Bana sorma artık kendine sor soruları…
Çocuk ne demişti? Adı neydi, Nerdeydi?…
Yaşını biliyormusun?
Küllere sorun lütfen. Bilinmez söylenmez onca sözcük seçilmişler arasında.
Mavi gökyüzünün altında söylendi bunlar hoş bir sıcaklıkta. Sıcaklık kapladı içleri neden?  Nereden geldik? Nereye Gidiyoruz?
Mavi topraklarda doğan çocuk kim…
Kim doğmuştu?  Hangi toprakta? Adı ne? Onun için farklı diyorlar…
Öyle güzeldi ki herşey, düştü tekti o. Heryerdeydi  herzaman ılık ılık girerdi içlere sinsice kapan kurmuştu farkettirmeden sanki. Saflık, ölesiye yücelik, ululuk yakarcasına sıcak, ılık geliyordu.

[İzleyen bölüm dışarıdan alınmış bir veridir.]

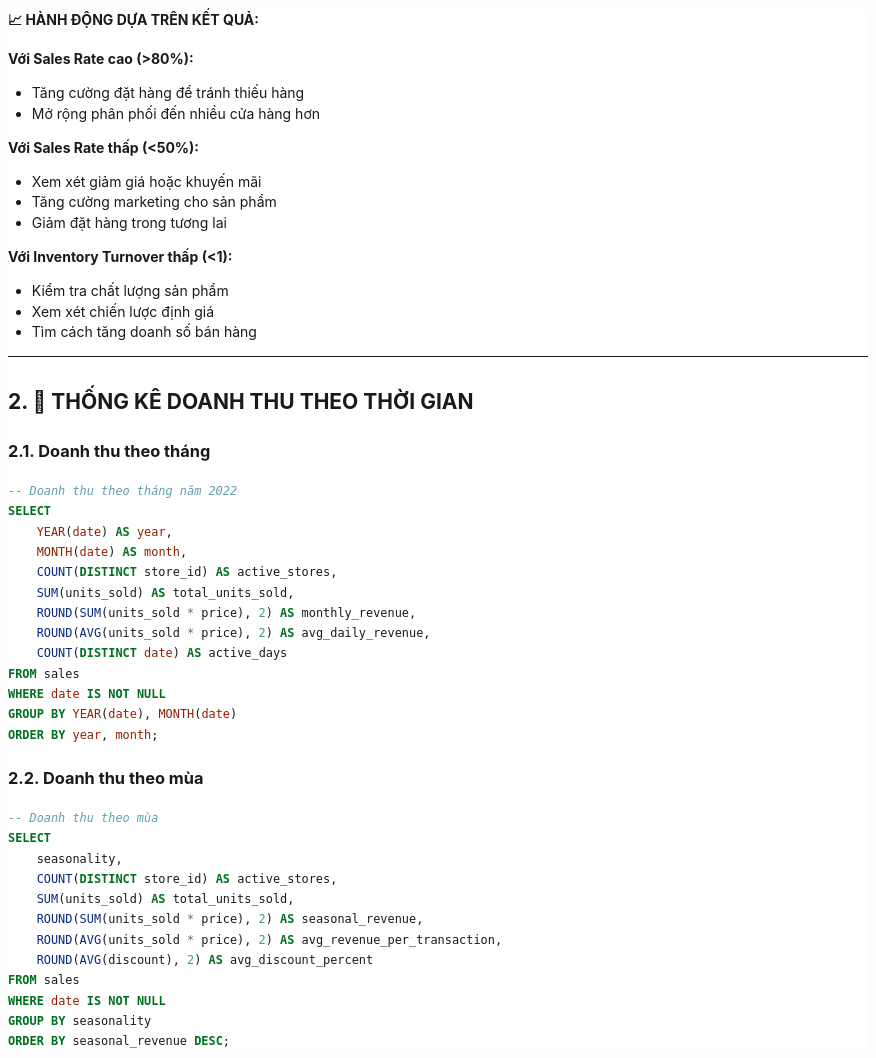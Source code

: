 #### 📈 **HÀNH ĐỘNG DỰA TRÊN KẾT QUẢ:**

**Với Sales Rate cao (>80%):**
- Tăng cường đặt hàng để tránh thiếu hàng
- Mở rộng phân phối đến nhiều cửa hàng hơn

**Với Sales Rate thấp (<50%):**
- Xem xét giảm giá hoặc khuyến mãi
- Tăng cường marketing cho sản phẩm
- Giảm đặt hàng trong tương lai

**Với Inventory Turnover thấp (<1):**
- Kiểm tra chất lượng sản phẩm
- Xem xét chiến lược định giá
- Tìm cách tăng doanh số bán hàng

---

## 2. 📅 THỐNG KÊ DOANH THU THEO THỜI GIAN

### 2.1. Doanh thu theo tháng

```sql
-- Doanh thu theo tháng năm 2022
SELECT 
    YEAR(date) AS year,
    MONTH(date) AS month,
    COUNT(DISTINCT store_id) AS active_stores,
    SUM(units_sold) AS total_units_sold,
    ROUND(SUM(units_sold * price), 2) AS monthly_revenue,
    ROUND(AVG(units_sold * price), 2) AS avg_daily_revenue,
    COUNT(DISTINCT date) AS active_days
FROM sales 
WHERE date IS NOT NULL
GROUP BY YEAR(date), MONTH(date)
ORDER BY year, month;
```

### 2.2. Doanh thu theo mùa

```sql
-- Doanh thu theo mùa
SELECT 
    seasonality,
    COUNT(DISTINCT store_id) AS active_stores,
    SUM(units_sold) AS total_units_sold,
    ROUND(SUM(units_sold * price), 2) AS seasonal_revenue,
    ROUND(AVG(units_sold * price), 2) AS avg_revenue_per_transaction,
    ROUND(AVG(discount), 2) AS avg_discount_percent
FROM sales 
WHERE date IS NOT NULL
GROUP BY seasonality
ORDER BY seasonal_revenue DESC;
```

Neydi bütün bu duygular, anlayamıyorum.
Bir kendime bakıyorum bir yansımama, ama aynı değil gördüklerim. Ben, bin parça olmuşum gördüklerim ben miyim vücudum bin parça değil ona dokundum hissediyorum ve gördüm. Peki
bu aynı, zihnimi karıştırıyor. Nereden geldim, nereye gidiyorum, sormuyorum tamam ya aynada gördüklerim düşündürüyor beni. O, onlar benim parçam mı?  Sandığım gibi değil gerçek
öylemi?
Bir yanılgı, yanlış bir tarih yada bir halisülasyon başka  ne diyebilirim gördüğüm ne?
Manipulasyonla Narcislik var atmosferde. Hepimize açık gözden ırak gerçek olabildiğince vermillon turuncu sanki resimde gördüğüm satürünün halesi gibi.
Bu çocuk dünyanın içne otlara doğmuştu. Kim kurmuştu bilmeceyi. Adı neydi
deniz tanrısınden sonra yazılıyordu…
Şimdi, yeni bir tarih
Otları görüyorum, büyüleyici haleyi, doğan çocuğu herşey çok yakınımda anlatmıştım  bunları.
Yeşil ve taze otların  üzerinde uzanmışken düşünüyorum.
Başımı avucuma yaslıyorum gözlerimi kapatıyorum engin mavi sularla ne hoş, uyku rahatlatıyor bedenimi.
Yeni dünya değil bu…
Al renkler arasında merak bedenimi sardı ışıl ışıl. Sıcacık hüzün değil duyduğum, gürbüz karanlık bu. Ne desem ona bilmem ki?
Gördüklerimi hatırlıyorum yaşadıklarımı anlattılar bana, canlandırıyorum gözümde eskileri, fakat doğan çocuğun adını hatırlamalıyım.
Yeşil otların üzerinde Keopsa doğru baksam bilirmiyim ki…
Halesi ne güzel uyuyor adıyla POSEİDON’ dan sonra. Eskiden bir hikaye anlatmışlardı bana onun için söylenene göre, çok eski bir vakte aitti onun bir yüzü. O yüzü hiç kaybetmedi “Gai’a”.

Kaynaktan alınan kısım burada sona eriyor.